[Saved entries]
◇ ◇ ◇ ◇ ◇ ◇ ◇
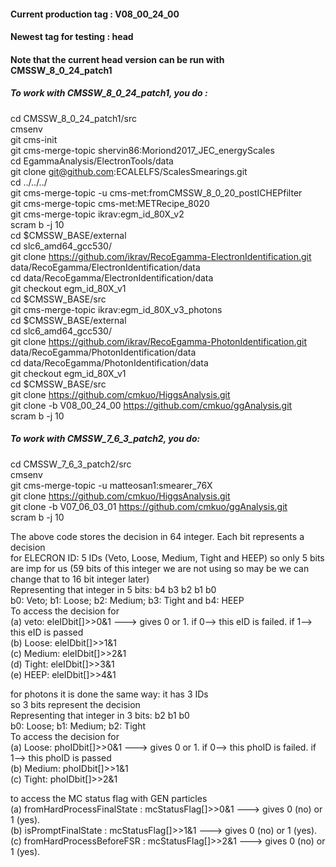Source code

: #### Current production tag : V08_00_24_00
#### Newest tag for testing : head
#### Note that the current head version can be run with CMSSW_8_0_24_patch1

##### To work with CMSSW_8_0_24_patch1, you do :
cd CMSSW_8_0_24_patch1/src <br>
cmsenv <br>
git cms-init <br>
git cms-merge-topic shervin86:Moriond2017_JEC_energyScales <br>
cd EgammaAnalysis/ElectronTools/data <br>
git clone git@github.com:ECALELFS/ScalesSmearings.git <br>
cd ../../../ <br>
git cms-merge-topic -u cms-met:fromCMSSW_8_0_20_postICHEPfilter <br>
git cms-merge-topic cms-met:METRecipe_8020 <br>
git cms-merge-topic ikrav:egm_id_80X_v2 <br>
scram b -j 10 <br>
cd $CMSSW_BASE/external <br>
cd slc6_amd64_gcc530/ <br>
git clone https://github.com/ikrav/RecoEgamma-ElectronIdentification.git data/RecoEgamma/ElectronIdentification/data <br>
cd data/RecoEgamma/ElectronIdentification/data <br>
git checkout egm_id_80X_v1 <br>
cd $CMSSW_BASE/src <br>
git cms-merge-topic ikrav:egm_id_80X_v3_photons <br>
cd $CMSSW_BASE/external <br>
cd slc6_amd64_gcc530/ <br>
git clone https://github.com/ikrav/RecoEgamma-PhotonIdentification.git data/RecoEgamma/PhotonIdentification/data <br>
cd data/RecoEgamma/PhotonIdentification/data <br>
git checkout egm_id_80X_v1 <br>
cd $CMSSW_BASE/src <br>
git clone https://github.com/cmkuo/HiggsAnalysis.git <br>
git clone -b V08_00_24_00 https://github.com/cmkuo/ggAnalysis.git <br>
scram b -j 10 <br>

##### To work with CMSSW_7_6_3_patch2, you do:
cd CMSSW_7_6_3_patch2/src <br>
cmsenv <br>
git cms-merge-topic -u matteosan1:smearer_76X <br>
git clone https://github.com/cmkuo/HiggsAnalysis.git <br>
git clone -b V07_06_03_01 https://github.com/cmkuo/ggAnalysis.git <br>
scram b -j 10 <br>

The above code stores the decision in 64 integer. Each bit represents a decision<br>
for ELECRON ID: 5 IDs (Veto, Loose, Medium, Tight and HEEP) so only 5 bits are imp for us (59 bits of this integer  we are not using so may be we can change that to 16 bit integer later)<br>
Representing that integer in 5 bits: b4 b3 b2 b1 b0<br>
b0: Veto; b1: Loose; b2: Medium; b3: Tight and b4: HEEP<br>
To access the decision for <br>
(a) veto: eleIDbit[]>>0&1 ---> gives 0 or 1. if 0--> this eID is failed. if 1--> this eID is passed<br>
(b) Loose: eleIDbit[]>>1&1<br>
(c) Medium: eleIDbit[]>>2&1<br>
(d) Tight: eleIDbit[]>>3&1<br>
(e) HEEP: eleIDbit[]>>4&1<br>

for photons it is done the same way: it has 3 IDs<br>
so 3 bits represent the decision<br>
Representing that integer in 3 bits:  b2 b1 b0<br>
b0: Loose; b1: Medium; b2: Tight<br>
To access the decision for <br>
(a) Loose: phoIDbit[]>>0&1 ---> gives 0 or 1. if 0--> this phoID is failed. if 1--> this phoID is passed<br>
(b) Medium: phoIDbit[]>>1&1<br>
(c) Tight: phoIDbit[]>>2&1<br>

to access the MC status flag with GEN particles <br>
(a) fromHardProcessFinalState : mcStatusFlag[]>>0&1 ---> gives 0 (no) or 1 (yes). <br>
(b) isPromptFinalState        : mcStatusFlag[]>>1&1 ---> gives 0 (no) or 1 (yes). <br>
(c) fromHardProcessBeforeFSR  : mcStatusFlag[]>>2&1 ---> gives 0 (no) or 1 (yes). <br>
◇ ◇ ◇ ◇ ◇ ◇ ◇
▸ WORK TO COMPLETE: All of the data above needs to be given again exactly. Leave out each image.

▸ ANSWER AREA:
Source code

: #### Current production tag : V08_00_24_00
#### Newest tag for testing : head
#### Note that the current head version can be run with CMSSW_8_0_24_patch1

##### To work with CMSSW_8_0_24_patch1, you do :
cd CMSSW_8_0_24_patch1/src <br>
cmsenv <br>
git cms-init <br>
git cms-merge-topic shervin86:Moriond2017_JEC_energyScales <br>
cd EgammaAnalysis/ElectronTools/data <br>
git clone git@github.com:ECALELFS/ScalesSmearings.git <br>
cd ../../../ <br>
git cms-merge-topic -u cms-met:fromCMSSW_8_0_20_postICHEPfilter <br>
git cms-merge-topic cms-met:METRecipe_8020 <br>
git cms-merge-topic ikrav:egm_id_80X_v2 <br>
scram b -j 10 <br>
cd $CMSSW_BASE/external <br>
cd slc6_amd64_gcc530/ <br>
git clone https://github.com/ikrav/RecoEgamma-ElectronIdentification.git data/RecoEgamma/ElectronIdentification/data <br>
cd data/RecoEgamma/ElectronIdentification/data <br>
git checkout egm_id_80X_v1 <br>
cd $CMSSW_BASE/src <br>
git cms-merge-topic ikrav:egm_id_80X_v3_photons <br>
cd $CMSSW_BASE/external <br>
cd slc6_amd64_gcc530/ <br>
git clone https://github.com/ikrav/RecoEgamma-PhotonIdentification.git data/RecoEgamma/PhotonIdentification/data <br>
cd data/RecoEgamma/PhotonIdentification/data <br>
git checkout egm_id_80X_v1 <br>
cd $CMSSW_BASE/src <br>
git clone https://github.com/cmkuo/HiggsAnalysis.git <br>
git clone -b V08_00_24_00 https://github.com/cmkuo/ggAnalysis.git <br>
scram b -j 10 <br>

##### To work with CMSSW_7_6_3_patch2, you do:
cd CMSSW_7_6_3_patch2/src <br>
cmsenv <br>
git cms-merge-topic -u matteosan1:smearer_76X <br>
git clone https://github.com/cmkuo/HiggsAnalysis.git <br>
git clone -b V07_06_03_01 https://github.com/cmkuo/ggAnalysis.git <br>
scram b -j 10 <br>

The above code stores the decision in 64 integer. Each bit represents a decision<br>
for ELECRON ID: 5 IDs (Veto, Loose, Medium, Tight and HEEP) so only 5 bits are imp for us (59 bits of this integer  we are not using so may be we can change that to 16 bit integer later)<br>
Representing that integer in 5 bits: b4 b3 b2 b1 b0<br>
b0: Veto; b1: Loose; b2: Medium; b3: Tight and b4: HEEP<br>
To access the decision for <br>
(a) veto: eleIDbit[]>>0&1 ---> gives 0 or 1. if 0--> this eID is failed. if 1--> this eID is passed<br>
(b) Loose: eleIDbit[]>>1&1<br>
(c) Medium: eleIDbit[]>>2&1<br>
(d) Tight: eleIDbit[]>>3&1<br>
(e) HEEP: eleIDbit[]>>4&1<br>

for photons it is done the same way: it has 3 IDs<br>
so 3 bits represent the decision<br>
Representing that integer in 3 bits:  b2 b1 b0<br>
b0: Loose; b1: Medium; b2: Tight<br>
To access the decision for <br>
(a) Loose: phoIDbit[]>>0&1 ---> gives 0 or 1. if 0--> this phoID is failed. if 1--> this phoID is passed<br>
(b) Medium: phoIDbit[]>>1&1<br>
(c) Tight: phoIDbit[]>>2&1<br>

to access the MC status flag with GEN particles <br>
(a) fromHardProcessFinalState : mcStatusFlag[]>>0&1 ---> gives 0 (no) or 1 (yes). <br>
(b) isPromptFinalState        : mcStatusFlag[]>>1&1 ---> gives 0 (no) or 1 (yes). <br>
(c) fromHardProcessBeforeFSR  : mcStatusFlag[]>>2&1 ---> gives 0 (no) or 1 (yes). <br>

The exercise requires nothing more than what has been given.